[[ Study material, beginning ]]

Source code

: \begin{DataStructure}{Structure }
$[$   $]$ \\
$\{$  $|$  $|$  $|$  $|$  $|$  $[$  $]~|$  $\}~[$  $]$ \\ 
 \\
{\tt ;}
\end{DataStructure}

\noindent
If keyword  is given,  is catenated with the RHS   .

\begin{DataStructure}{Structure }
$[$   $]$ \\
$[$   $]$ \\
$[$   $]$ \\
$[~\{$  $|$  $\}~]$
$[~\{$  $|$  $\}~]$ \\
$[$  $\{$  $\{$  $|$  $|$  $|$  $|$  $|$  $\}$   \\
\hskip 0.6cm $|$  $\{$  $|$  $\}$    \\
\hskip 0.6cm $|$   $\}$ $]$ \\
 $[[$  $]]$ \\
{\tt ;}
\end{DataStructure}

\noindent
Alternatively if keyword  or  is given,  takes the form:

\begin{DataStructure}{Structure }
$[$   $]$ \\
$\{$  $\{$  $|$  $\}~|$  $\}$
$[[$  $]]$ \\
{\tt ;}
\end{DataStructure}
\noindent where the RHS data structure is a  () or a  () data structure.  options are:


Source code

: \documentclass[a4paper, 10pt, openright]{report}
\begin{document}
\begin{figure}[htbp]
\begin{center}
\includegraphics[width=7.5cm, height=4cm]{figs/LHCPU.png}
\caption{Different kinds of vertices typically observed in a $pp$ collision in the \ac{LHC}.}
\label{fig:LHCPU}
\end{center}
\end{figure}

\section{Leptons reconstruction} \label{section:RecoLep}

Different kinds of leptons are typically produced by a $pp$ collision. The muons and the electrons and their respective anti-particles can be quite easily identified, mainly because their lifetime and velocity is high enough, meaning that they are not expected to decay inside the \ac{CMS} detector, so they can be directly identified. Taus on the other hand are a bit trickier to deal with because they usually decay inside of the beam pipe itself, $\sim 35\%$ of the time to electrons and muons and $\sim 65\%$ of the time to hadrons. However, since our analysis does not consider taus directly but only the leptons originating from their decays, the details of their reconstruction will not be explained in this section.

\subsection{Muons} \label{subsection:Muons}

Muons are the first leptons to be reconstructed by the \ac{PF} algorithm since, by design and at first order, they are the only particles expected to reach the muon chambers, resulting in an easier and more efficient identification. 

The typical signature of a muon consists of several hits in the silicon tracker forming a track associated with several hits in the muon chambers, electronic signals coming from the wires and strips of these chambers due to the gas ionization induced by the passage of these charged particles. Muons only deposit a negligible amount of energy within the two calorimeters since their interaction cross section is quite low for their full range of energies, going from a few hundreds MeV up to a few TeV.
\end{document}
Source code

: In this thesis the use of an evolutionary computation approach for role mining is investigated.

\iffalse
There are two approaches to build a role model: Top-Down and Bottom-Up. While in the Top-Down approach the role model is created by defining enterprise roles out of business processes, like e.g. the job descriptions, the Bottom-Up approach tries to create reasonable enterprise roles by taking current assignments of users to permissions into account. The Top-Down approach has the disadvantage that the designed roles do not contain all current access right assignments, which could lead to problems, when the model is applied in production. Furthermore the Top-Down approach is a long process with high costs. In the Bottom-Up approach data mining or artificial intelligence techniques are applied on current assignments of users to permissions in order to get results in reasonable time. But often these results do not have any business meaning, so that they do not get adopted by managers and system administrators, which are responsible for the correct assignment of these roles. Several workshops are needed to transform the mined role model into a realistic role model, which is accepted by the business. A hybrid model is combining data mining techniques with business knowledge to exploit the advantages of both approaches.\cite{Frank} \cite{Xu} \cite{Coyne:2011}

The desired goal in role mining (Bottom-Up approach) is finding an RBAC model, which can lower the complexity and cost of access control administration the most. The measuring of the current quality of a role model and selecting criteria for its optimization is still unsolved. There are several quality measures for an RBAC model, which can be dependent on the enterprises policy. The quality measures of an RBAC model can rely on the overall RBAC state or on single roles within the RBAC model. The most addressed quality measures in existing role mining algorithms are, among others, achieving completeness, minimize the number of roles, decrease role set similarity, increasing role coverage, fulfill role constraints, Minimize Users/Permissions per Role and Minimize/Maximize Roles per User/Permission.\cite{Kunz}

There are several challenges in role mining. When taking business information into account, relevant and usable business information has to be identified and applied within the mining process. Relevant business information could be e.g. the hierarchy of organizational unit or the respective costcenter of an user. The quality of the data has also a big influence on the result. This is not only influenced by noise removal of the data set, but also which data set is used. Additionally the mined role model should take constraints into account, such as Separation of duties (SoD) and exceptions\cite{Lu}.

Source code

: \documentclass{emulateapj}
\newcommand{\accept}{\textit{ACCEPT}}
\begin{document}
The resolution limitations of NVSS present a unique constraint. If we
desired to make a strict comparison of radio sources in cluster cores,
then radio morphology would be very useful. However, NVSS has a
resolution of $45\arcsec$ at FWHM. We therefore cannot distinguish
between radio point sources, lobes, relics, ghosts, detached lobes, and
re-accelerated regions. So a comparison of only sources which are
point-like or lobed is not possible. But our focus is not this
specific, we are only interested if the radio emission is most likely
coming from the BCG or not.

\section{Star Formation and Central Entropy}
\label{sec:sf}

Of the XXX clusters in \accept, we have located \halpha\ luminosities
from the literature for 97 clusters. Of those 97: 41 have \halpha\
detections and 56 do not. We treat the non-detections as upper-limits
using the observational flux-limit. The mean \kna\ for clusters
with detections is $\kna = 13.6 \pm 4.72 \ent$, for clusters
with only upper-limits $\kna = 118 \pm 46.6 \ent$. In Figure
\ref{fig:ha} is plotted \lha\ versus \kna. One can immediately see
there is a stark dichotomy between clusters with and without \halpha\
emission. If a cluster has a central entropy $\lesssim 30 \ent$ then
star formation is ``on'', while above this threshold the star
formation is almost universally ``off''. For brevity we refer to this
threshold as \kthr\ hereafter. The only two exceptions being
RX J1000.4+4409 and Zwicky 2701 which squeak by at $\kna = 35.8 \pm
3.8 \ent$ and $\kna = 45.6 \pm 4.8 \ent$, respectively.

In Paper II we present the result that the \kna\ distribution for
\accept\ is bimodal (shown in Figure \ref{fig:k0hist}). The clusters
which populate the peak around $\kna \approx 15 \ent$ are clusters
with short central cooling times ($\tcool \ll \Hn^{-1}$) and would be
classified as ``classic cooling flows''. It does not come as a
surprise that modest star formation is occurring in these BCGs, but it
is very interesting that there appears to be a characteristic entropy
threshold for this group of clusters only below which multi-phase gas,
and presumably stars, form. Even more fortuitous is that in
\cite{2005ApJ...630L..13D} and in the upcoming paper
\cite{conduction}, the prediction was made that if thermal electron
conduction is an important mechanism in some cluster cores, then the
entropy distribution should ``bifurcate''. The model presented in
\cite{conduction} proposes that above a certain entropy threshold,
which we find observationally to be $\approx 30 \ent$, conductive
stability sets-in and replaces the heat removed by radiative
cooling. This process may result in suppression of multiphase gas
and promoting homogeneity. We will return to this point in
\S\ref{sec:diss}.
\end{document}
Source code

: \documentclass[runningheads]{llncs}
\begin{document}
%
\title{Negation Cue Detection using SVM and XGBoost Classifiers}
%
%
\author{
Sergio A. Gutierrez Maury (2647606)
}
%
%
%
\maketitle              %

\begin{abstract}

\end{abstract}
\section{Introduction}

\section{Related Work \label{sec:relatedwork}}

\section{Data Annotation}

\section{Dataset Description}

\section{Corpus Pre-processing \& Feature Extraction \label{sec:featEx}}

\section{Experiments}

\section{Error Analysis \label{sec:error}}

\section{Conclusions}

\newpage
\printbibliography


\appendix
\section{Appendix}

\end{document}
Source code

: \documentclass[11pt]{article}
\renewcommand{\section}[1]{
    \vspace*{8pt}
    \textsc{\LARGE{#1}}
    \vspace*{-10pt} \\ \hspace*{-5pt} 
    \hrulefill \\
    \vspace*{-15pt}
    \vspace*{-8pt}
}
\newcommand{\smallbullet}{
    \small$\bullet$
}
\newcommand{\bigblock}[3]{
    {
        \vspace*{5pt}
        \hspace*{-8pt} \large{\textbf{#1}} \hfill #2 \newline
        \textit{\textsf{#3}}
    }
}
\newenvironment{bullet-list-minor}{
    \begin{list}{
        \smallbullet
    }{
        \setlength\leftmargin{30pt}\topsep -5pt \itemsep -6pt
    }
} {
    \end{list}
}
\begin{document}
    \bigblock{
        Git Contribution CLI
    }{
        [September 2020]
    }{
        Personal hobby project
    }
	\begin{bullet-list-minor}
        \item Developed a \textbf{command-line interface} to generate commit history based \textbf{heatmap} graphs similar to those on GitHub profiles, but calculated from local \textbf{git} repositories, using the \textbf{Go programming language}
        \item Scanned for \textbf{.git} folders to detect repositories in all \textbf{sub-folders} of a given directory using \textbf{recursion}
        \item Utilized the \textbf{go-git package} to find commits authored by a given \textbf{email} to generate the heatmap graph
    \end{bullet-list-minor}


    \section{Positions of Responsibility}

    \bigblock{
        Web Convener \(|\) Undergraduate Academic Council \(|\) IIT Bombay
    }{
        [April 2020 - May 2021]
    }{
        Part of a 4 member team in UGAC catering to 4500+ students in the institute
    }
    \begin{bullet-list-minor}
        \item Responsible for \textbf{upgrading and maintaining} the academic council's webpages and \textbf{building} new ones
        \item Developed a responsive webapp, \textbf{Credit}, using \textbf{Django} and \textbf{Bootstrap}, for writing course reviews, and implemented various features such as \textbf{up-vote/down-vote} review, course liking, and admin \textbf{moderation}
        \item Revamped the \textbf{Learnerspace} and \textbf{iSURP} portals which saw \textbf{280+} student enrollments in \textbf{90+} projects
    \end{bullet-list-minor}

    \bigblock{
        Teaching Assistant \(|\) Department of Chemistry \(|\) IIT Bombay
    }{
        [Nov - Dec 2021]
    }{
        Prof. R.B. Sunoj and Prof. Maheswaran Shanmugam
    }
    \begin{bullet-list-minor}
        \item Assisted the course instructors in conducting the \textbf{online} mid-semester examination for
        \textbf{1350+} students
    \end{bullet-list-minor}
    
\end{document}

[[ Study material, end ]]

In the listing, find every line containing the word "above" and list it.

# [Response to this task]
star formation is ``on'', while above this threshold the star
\cite{conduction} proposes that above a certain entropy threshold,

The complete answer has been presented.